Iklan, Setelah Banjir dan Hujan...

BRE REDANA

Di zaman ini, alangkah susah membedakan mana berita mana iklan. Atau lebih dalam lagi, mana kenyataan atau "kasunyatan", mana pula kenyataan gadungan hasil manipulasi iklan dan media massa. Inikah "junk-image world" alias dunia citra sampah seperti disebut seorang sutradara Amerika?

Berapa banyak orang terkecoh ketika sebuah bank mengiklankan salah satu produk layanannya, yakni tabungan yang dijanjikan bakal memberikan nasabah punya kesempatan memenangkan hadiah mobil? Iklan itu diawali dengan citra seperti siaran berita di semua stasiun televisi, yang memberitakan sebuah mobil hinggap di atap rumah di Simalingkar Medan, nyangkut di sebuah proyek bangunan di Surabaya, terjatuh dari langit di pantai Kuta, dan lain-lain. Pesan tersebut kemudian diperjelas: bank itu sedang mengobral hadiah.
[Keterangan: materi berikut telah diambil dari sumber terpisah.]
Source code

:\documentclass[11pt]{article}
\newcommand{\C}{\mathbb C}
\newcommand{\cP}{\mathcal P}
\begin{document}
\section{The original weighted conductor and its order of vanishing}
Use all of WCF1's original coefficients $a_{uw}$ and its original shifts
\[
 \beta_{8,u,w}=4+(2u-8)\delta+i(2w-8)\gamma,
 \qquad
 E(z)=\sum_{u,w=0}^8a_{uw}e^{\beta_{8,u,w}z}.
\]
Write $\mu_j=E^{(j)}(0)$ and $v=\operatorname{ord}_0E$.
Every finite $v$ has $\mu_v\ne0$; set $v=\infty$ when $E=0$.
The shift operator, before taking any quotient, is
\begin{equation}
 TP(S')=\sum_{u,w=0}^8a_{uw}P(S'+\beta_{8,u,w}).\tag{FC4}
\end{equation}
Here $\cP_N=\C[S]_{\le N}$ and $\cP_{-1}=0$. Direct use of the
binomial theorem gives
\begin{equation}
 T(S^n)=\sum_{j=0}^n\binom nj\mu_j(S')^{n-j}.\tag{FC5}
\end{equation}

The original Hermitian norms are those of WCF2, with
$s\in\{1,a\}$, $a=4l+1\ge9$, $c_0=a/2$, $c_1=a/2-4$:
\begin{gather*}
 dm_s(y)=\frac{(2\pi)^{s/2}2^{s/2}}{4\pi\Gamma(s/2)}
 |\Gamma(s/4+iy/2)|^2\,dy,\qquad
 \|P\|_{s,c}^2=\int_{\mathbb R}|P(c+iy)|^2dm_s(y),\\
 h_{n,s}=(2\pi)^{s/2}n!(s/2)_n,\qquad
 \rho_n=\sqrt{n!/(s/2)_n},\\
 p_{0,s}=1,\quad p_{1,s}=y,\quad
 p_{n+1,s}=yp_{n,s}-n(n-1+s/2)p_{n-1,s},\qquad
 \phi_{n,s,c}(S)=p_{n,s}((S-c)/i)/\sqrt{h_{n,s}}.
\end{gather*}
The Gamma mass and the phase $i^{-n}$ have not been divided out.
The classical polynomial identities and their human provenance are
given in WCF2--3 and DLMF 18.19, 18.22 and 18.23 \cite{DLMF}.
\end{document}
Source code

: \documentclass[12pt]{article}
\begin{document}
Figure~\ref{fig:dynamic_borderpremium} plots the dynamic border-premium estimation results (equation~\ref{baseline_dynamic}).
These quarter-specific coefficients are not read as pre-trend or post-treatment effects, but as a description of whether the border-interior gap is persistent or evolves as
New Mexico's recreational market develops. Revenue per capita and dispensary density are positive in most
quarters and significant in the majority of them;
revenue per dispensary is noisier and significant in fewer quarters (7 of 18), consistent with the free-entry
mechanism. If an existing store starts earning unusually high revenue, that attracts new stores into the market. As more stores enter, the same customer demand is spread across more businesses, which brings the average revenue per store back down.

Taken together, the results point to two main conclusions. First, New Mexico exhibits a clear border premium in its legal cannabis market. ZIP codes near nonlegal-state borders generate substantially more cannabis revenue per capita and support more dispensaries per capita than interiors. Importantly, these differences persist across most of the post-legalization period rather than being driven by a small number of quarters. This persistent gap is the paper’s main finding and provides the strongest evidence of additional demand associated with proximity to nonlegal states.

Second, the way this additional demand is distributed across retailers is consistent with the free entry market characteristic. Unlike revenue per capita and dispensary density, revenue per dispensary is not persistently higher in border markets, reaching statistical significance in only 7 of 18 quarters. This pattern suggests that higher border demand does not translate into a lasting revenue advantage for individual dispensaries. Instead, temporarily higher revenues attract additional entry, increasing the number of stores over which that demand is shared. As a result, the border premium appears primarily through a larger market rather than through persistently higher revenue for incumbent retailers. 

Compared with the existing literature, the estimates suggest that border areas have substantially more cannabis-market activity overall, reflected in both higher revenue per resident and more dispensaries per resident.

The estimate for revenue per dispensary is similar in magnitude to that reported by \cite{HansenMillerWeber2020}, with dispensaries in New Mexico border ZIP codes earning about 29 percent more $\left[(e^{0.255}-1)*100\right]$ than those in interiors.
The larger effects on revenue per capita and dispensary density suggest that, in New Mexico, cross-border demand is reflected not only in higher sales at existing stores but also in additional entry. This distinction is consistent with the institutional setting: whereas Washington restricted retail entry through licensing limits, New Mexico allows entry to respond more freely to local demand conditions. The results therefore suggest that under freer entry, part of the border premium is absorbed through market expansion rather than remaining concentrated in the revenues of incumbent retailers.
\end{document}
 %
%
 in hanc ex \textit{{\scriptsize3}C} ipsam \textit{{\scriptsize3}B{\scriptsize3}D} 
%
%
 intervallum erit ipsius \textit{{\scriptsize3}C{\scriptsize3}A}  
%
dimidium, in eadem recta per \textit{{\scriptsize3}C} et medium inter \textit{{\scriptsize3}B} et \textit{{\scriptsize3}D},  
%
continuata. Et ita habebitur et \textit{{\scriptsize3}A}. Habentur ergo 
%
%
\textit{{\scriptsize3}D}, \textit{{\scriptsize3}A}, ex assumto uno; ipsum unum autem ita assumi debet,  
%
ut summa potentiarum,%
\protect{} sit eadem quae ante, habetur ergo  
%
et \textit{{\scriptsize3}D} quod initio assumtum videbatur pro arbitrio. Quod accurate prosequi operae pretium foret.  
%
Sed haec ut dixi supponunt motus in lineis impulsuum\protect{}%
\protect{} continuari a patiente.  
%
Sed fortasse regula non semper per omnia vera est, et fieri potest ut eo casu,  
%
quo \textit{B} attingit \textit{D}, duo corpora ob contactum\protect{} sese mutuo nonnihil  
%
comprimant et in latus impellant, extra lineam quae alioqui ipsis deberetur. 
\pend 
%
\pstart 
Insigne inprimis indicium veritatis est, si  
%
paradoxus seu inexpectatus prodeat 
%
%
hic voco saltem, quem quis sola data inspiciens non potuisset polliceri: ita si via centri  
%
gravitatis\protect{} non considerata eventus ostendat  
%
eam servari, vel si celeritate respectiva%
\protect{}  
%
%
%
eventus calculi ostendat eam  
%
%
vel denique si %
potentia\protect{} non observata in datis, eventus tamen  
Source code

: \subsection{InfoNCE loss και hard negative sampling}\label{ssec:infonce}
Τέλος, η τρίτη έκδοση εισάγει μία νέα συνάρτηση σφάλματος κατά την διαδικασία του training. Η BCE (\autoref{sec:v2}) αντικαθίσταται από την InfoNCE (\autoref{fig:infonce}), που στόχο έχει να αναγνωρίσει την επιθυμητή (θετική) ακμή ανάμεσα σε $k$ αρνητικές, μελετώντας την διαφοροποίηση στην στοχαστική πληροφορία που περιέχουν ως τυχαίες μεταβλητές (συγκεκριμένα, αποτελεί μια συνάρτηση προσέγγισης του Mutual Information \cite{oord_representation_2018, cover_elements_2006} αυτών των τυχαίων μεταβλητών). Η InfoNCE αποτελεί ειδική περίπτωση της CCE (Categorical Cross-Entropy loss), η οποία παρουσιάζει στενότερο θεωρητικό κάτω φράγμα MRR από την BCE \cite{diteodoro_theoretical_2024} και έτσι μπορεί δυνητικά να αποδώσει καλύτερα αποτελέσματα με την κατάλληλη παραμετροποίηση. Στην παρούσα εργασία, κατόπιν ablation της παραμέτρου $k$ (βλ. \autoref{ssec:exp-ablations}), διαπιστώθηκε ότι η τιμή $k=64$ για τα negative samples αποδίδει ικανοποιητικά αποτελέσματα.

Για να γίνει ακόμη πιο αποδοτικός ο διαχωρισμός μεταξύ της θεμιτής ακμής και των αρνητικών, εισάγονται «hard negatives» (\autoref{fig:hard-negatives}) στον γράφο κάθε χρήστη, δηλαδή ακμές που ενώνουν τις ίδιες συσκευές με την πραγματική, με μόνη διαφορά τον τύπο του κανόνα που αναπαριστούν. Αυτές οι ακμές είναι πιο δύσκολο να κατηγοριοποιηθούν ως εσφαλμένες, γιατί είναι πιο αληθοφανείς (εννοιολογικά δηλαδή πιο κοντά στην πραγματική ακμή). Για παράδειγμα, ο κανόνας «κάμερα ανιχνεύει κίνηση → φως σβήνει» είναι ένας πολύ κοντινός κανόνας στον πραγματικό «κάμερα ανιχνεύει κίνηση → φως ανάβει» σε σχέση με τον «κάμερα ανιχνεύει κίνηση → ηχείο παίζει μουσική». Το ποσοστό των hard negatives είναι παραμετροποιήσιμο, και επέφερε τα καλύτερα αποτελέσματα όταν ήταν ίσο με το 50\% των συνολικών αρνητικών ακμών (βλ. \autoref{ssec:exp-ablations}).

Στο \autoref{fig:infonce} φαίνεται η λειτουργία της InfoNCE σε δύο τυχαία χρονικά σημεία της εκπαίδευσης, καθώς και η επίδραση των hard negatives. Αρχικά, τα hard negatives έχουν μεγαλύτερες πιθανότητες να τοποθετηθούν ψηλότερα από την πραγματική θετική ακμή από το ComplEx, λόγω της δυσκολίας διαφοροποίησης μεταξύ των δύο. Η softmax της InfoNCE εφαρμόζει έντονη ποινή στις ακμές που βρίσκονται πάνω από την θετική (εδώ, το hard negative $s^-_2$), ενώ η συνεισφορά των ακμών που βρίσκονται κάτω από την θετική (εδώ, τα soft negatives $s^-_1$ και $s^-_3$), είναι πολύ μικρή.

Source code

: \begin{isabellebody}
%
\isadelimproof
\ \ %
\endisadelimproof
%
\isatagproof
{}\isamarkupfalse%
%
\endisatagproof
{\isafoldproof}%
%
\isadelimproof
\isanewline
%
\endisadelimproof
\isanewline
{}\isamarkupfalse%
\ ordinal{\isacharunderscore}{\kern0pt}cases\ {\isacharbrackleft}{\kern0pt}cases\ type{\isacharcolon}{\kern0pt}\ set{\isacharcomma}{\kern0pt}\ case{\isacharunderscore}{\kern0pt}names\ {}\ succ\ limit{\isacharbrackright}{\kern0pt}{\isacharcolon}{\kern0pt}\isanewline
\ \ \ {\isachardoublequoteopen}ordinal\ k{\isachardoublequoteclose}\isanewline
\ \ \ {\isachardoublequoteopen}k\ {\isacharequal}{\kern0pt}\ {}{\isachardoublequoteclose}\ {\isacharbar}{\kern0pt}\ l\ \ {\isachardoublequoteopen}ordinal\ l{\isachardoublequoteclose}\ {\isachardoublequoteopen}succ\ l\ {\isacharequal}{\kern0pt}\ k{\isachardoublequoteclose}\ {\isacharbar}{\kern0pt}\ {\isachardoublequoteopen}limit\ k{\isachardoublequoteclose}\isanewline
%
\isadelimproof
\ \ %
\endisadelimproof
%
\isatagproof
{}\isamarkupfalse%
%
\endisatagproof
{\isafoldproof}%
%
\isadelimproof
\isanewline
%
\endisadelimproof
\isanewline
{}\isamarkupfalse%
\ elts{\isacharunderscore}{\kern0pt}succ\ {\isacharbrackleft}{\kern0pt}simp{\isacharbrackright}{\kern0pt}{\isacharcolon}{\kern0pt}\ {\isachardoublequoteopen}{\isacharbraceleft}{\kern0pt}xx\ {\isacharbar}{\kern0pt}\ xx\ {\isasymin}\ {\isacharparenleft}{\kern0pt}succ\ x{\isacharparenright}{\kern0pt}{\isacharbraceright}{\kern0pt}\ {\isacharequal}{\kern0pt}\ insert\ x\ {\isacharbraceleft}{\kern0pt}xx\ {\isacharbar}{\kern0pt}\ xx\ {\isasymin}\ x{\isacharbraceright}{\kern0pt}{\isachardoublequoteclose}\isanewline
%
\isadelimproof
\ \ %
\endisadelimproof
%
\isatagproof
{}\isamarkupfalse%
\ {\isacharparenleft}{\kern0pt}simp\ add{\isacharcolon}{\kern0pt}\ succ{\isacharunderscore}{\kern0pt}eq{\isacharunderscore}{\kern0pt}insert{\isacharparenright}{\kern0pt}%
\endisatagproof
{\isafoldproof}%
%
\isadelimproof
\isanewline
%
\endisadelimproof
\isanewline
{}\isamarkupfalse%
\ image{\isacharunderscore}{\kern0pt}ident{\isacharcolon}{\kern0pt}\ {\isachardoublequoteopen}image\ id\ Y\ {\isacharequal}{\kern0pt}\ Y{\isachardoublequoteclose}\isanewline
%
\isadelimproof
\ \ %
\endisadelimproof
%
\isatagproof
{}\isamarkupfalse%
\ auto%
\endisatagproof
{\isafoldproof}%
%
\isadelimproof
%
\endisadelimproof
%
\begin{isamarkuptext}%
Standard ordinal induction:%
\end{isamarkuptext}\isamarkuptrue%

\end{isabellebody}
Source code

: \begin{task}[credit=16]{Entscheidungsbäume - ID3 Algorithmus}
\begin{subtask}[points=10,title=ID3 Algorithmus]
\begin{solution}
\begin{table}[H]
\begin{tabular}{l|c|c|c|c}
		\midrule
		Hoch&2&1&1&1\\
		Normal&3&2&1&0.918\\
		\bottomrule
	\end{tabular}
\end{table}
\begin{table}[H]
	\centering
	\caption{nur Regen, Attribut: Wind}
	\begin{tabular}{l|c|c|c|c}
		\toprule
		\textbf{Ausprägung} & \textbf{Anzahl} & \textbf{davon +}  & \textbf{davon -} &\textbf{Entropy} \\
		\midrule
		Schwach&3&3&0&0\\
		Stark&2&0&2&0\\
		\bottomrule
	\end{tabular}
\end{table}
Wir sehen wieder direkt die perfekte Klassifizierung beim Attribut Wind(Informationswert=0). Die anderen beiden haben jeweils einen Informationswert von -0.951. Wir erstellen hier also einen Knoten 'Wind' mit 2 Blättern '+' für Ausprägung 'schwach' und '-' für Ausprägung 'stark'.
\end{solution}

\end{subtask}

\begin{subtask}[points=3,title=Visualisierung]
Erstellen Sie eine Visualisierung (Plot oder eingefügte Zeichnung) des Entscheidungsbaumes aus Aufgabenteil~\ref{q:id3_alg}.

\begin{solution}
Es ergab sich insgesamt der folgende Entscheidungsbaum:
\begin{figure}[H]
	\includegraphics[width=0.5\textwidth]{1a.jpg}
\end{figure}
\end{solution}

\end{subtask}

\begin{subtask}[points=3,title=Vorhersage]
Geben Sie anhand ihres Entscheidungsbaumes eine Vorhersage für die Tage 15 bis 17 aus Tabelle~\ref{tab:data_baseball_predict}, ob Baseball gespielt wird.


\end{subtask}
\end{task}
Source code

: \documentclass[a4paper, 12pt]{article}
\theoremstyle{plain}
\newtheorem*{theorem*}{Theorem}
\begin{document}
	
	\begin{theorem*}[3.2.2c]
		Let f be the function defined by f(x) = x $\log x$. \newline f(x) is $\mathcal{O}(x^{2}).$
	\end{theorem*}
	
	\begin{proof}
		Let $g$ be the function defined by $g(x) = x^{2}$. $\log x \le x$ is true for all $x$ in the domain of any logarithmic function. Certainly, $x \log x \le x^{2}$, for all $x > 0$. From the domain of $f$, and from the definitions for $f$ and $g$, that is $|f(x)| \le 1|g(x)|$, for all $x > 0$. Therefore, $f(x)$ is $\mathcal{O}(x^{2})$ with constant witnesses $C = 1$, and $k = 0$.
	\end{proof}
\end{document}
Atau marilah kita bongkar persepsi pada diri kita sendiri, dari kosakata yang merajalela di kota besar, yakni "sukses". Benarkah "sukses" itu dikarenakan memiliki mobil kelas premium bikinan Eropa? Bagaimana kalau mobil itu didapat dari utang? Kalau begitu sukses ngutang?

Dalam hal ini jelas, bukan hanya iklan yang punya banyak peranan dalam mengkonfigurasi cara berpikir dan dunia masa kini. Tak kalah berperannya, media massa pada umumnya yang mereproduksi dan mengamplifikasi keluasan hidup yang disempitkan menjadi urusan produk, urusan barang, urusan gaya.

Setelah banjir dan hujan

Seperti dikatakan Dr Gadis Arivia, pengajar Jurusan Filsafat UI, tidak ada yang salah dengan iklan. Demikianlah adanya, sejak dari perencanaannya, dunia iklan melakukan riset memadai mengenai perilaku konsumen, impuls-impulsnya, dan itu yang akan dieksploitasi dalam strategi pengiklanan produk ataupun jasa. Bahasa iklan memang bahasa rayuan, menjustifikasi dan mendorong impuls mengonsumsi, towo bahasa Jawa-nya—berbeda dari taruhlah bahasa jurnalistik, yang mestinya mempertanyakan, mengusik, menggugat.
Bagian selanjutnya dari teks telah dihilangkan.